Rendered images with source text:
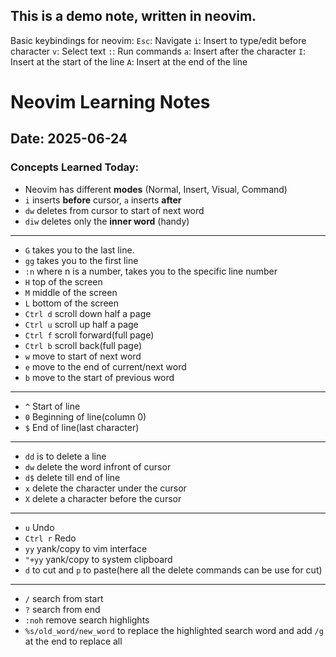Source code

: ## This is a demo note, written in neovim.
Basic keybindings for neovim: 
`Esc`: Navigate 
`i`: Insert to type/edit before character 
`v`: Select text 
`:`: Run commands 
`a`: Insert after the character 
`I`: Insert at the start of the line
`A`: Insert at the end of the line

# Neovim Learning Notes

## Date: 2025-06-24

### Concepts Learned Today:

- Neovim has different **modes** (Normal, Insert, Visual, Command)
- `i` inserts **before** cursor, `a` inserts **after**
- `dw` deletes from cursor to start of next word
- `diw` deletes only the **inner word** (handy)


---

- `G` takes you to the last line.
- `gg` takes you to the first line
- `:n` where n is a number, takes you to the specific line number
- `H` top of the screen
- `M` middle of the screen
- `L` bottom of the screen
- `Ctrl d` scroll down half a page
- `Ctrl u` scroll up half a page
- `Ctrl f` scroll forward(full page)
- `Ctrl b` scroll back(full page)
- `w` move to start of next word
- `e` move to the end of current/next word
- `b` move to the start of previous word

---

- `^` Start of line
- `0` Beginning of line(column 0)
- `$` End of line(last character)

---

- `dd` is to delete a line
- `dw` delete the word infront of cursor
- `d$` delete till end of line
- `x` delete the character under the cursor
- `X` delete a character before the cursor

---

- `u` Undo
- `Ctrl r` Redo
- `yy` yank/copy to vim interface
- `"+yy` yank/copy to system clipboard
- `d` to cut and `p` to paste(here all the delete commands can be use for cut)

---

- `/` search from start
- `?` search from end
- `:noh` remove search highlights
- `%s/old_word/new_word` to replace the highlighted search word and add `/g` at the end to replace all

**What the task requires**
Write out the records once more, word for word, though without the pictures they contain.

**Output of the task**
Source code

: ## This is a demo note, written in neovim.
Basic keybindings for neovim: 
`Esc`: Navigate 
`i`: Insert to type/edit before character 
`v`: Select text 
`:`: Run commands 
`a`: Insert after the character 
`I`: Insert at the start of the line
`A`: Insert at the end of the line

# Neovim Learning Notes

## Date: 2025-06-24

### Concepts Learned Today:

- Neovim has different **modes** (Normal, Insert, Visual, Command)
- `i` inserts **before** cursor, `a` inserts **after**
- `dw` deletes from cursor to start of next word
- `diw` deletes only the **inner word** (handy)


---

- `G` takes you to the last line.
- `gg` takes you to the first line
- `:n` where n is a number, takes you to the specific line number
- `H` top of the screen
- `M` middle of the screen
- `L` bottom of the screen
- `Ctrl d` scroll down half a page
- `Ctrl u` scroll up half a page
- `Ctrl f` scroll forward(full page)
- `Ctrl b` scroll back(full page)
- `w` move to start of next word
- `e` move to the end of current/next word
- `b` move to the start of previous word

---

- `^` Start of line
- `0` Beginning of line(column 0)
- `$` End of line(last character)

---

- `dd` is to delete a line
- `dw` delete the word infront of cursor
- `d$` delete till end of line
- `x` delete the character under the cursor
- `X` delete a character before the cursor

---

- `u` Undo
- `Ctrl r` Redo
- `yy` yank/copy to vim interface
- `"+yy` yank/copy to system clipboard
- `d` to cut and `p` to paste(here all the delete commands can be use for cut)

---

- `/` search from start
- `?` search from end
- `:noh` remove search highlights
- `%s/old_word/new_word` to replace the highlighted search word and add `/g` at the end to replace all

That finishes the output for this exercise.